_Work order:_ For this task, copy the data that follows exactly, keeping every character.

● ● ● ● ● ● ●

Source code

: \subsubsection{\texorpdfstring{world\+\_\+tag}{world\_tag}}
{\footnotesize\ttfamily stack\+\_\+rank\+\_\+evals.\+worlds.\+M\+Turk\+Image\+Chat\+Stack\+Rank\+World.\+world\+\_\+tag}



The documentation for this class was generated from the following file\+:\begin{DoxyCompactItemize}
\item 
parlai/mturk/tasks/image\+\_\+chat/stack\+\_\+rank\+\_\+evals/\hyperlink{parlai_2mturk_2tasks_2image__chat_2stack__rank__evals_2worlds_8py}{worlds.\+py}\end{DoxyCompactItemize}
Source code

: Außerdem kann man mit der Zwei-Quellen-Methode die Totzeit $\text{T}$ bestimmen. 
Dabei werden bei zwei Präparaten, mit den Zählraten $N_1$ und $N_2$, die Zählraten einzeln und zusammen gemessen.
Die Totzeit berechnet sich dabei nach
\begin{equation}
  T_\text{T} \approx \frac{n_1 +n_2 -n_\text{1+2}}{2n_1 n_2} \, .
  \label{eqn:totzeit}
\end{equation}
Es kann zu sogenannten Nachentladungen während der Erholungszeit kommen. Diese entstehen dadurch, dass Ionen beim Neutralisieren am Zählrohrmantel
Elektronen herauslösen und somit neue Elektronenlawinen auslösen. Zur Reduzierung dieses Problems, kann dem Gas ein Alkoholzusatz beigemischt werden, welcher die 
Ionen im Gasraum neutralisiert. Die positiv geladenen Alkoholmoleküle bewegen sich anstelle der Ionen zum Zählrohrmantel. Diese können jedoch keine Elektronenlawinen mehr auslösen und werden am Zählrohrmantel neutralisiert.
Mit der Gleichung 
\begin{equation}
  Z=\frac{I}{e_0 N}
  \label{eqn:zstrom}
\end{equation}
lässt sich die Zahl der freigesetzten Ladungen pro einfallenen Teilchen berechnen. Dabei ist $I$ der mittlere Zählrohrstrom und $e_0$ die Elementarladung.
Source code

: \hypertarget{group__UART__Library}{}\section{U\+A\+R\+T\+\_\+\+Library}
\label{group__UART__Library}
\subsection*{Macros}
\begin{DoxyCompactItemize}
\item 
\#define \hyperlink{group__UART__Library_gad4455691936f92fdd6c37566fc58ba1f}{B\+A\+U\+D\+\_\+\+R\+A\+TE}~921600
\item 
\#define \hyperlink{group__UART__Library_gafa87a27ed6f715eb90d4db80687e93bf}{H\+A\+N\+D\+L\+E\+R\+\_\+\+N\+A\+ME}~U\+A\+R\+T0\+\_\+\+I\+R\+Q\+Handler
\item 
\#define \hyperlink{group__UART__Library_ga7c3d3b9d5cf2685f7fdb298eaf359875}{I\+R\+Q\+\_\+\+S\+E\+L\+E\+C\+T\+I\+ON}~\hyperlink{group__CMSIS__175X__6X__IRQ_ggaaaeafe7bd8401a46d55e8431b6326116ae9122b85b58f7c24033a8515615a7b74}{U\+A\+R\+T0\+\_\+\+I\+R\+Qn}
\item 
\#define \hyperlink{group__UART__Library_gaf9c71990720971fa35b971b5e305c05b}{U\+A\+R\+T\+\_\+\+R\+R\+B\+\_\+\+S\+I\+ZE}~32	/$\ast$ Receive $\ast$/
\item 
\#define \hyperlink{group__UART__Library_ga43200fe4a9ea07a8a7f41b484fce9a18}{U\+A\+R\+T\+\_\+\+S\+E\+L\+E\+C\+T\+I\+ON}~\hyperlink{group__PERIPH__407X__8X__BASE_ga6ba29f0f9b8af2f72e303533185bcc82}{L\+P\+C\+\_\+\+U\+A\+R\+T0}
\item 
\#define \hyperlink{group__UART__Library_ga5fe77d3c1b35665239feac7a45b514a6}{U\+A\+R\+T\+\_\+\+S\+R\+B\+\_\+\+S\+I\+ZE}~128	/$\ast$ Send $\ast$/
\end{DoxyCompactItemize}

● ● ● ● ● ● ●

_Result of this exercise:_
Source code

: \subsubsection{\texorpdfstring{world\+\_\+tag}{world\_tag}}
{\footnotesize\ttfamily stack\+\_\+rank\+\_\+evals.\+worlds.\+M\+Turk\+Image\+Chat\+Stack\+Rank\+World.\+world\+\_\+tag}



The documentation for this class was generated from the following file\+:\begin{DoxyCompactItemize}
\item 
parlai/mturk/tasks/image\+\_\+chat/stack\+\_\+rank\+\_\+evals/\hyperlink{parlai_2mturk_2tasks_2image__chat_2stack__rank__evals_2worlds_8py}{worlds.\+py}\end{DoxyCompactItemize}
Source code

: Außerdem kann man mit der Zwei-Quellen-Methode die Totzeit $\text{T}$ bestimmen. 
Dabei werden bei zwei Präparaten, mit den Zählraten $N_1$ und $N_2$, die Zählraten einzeln und zusammen gemessen.
Die Totzeit berechnet sich dabei nach
\begin{equation}
  T_\text{T} \approx \frac{n_1 +n_2 -n_\text{1+2}}{2n_1 n_2} \, .
  \label{eqn:totzeit}
\end{equation}
Es kann zu sogenannten Nachentladungen während der Erholungszeit kommen. Diese entstehen dadurch, dass Ionen beim Neutralisieren am Zählrohrmantel
Elektronen herauslösen und somit neue Elektronenlawinen auslösen. Zur Reduzierung dieses Problems, kann dem Gas ein Alkoholzusatz beigemischt werden, welcher die 
Ionen im Gasraum neutralisiert. Die positiv geladenen Alkoholmoleküle bewegen sich anstelle der Ionen zum Zählrohrmantel. Diese können jedoch keine Elektronenlawinen mehr auslösen und werden am Zählrohrmantel neutralisiert.
Mit der Gleichung 
\begin{equation}
  Z=\frac{I}{e_0 N}
  \label{eqn:zstrom}
\end{equation}
lässt sich die Zahl der freigesetzten Ladungen pro einfallenen Teilchen berechnen. Dabei ist $I$ der mittlere Zählrohrstrom und $e_0$ die Elementarladung.
Source code

: \hypertarget{group__UART__Library}{}\section{U\+A\+R\+T\+\_\+\+Library}
\label{group__UART__Library}
\subsection*{Macros}
\begin{DoxyCompactItemize}
\item 
\#define \hyperlink{group__UART__Library_gad4455691936f92fdd6c37566fc58ba1f}{B\+A\+U\+D\+\_\+\+R\+A\+TE}~921600
\item 
\#define \hyperlink{group__UART__Library_gafa87a27ed6f715eb90d4db80687e93bf}{H\+A\+N\+D\+L\+E\+R\+\_\+\+N\+A\+ME}~U\+A\+R\+T0\+\_\+\+I\+R\+Q\+Handler
\item 
\#define \hyperlink{group__UART__Library_ga7c3d3b9d5cf2685f7fdb298eaf359875}{I\+R\+Q\+\_\+\+S\+E\+L\+E\+C\+T\+I\+ON}~\hyperlink{group__CMSIS__175X__6X__IRQ_ggaaaeafe7bd8401a46d55e8431b6326116ae9122b85b58f7c24033a8515615a7b74}{U\+A\+R\+T0\+\_\+\+I\+R\+Qn}
\item 
\#define \hyperlink{group__UART__Library_gaf9c71990720971fa35b971b5e305c05b}{U\+A\+R\+T\+\_\+\+R\+R\+B\+\_\+\+S\+I\+ZE}~32	/$\ast$ Receive $\ast$/
\item 
\#define \hyperlink{group__UART__Library_ga43200fe4a9ea07a8a7f41b484fce9a18}{U\+A\+R\+T\+\_\+\+S\+E\+L\+E\+C\+T\+I\+ON}~\hyperlink{group__PERIPH__407X__8X__BASE_ga6ba29f0f9b8af2f72e303533185bcc82}{L\+P\+C\+\_\+\+U\+A\+R\+T0}
\item 
\#define \hyperlink{group__UART__Library_ga5fe77d3c1b35665239feac7a45b514a6}{U\+A\+R\+T\+\_\+\+S\+R\+B\+\_\+\+S\+I\+ZE}~128	/$\ast$ Send $\ast$/
\end{DoxyCompactItemize}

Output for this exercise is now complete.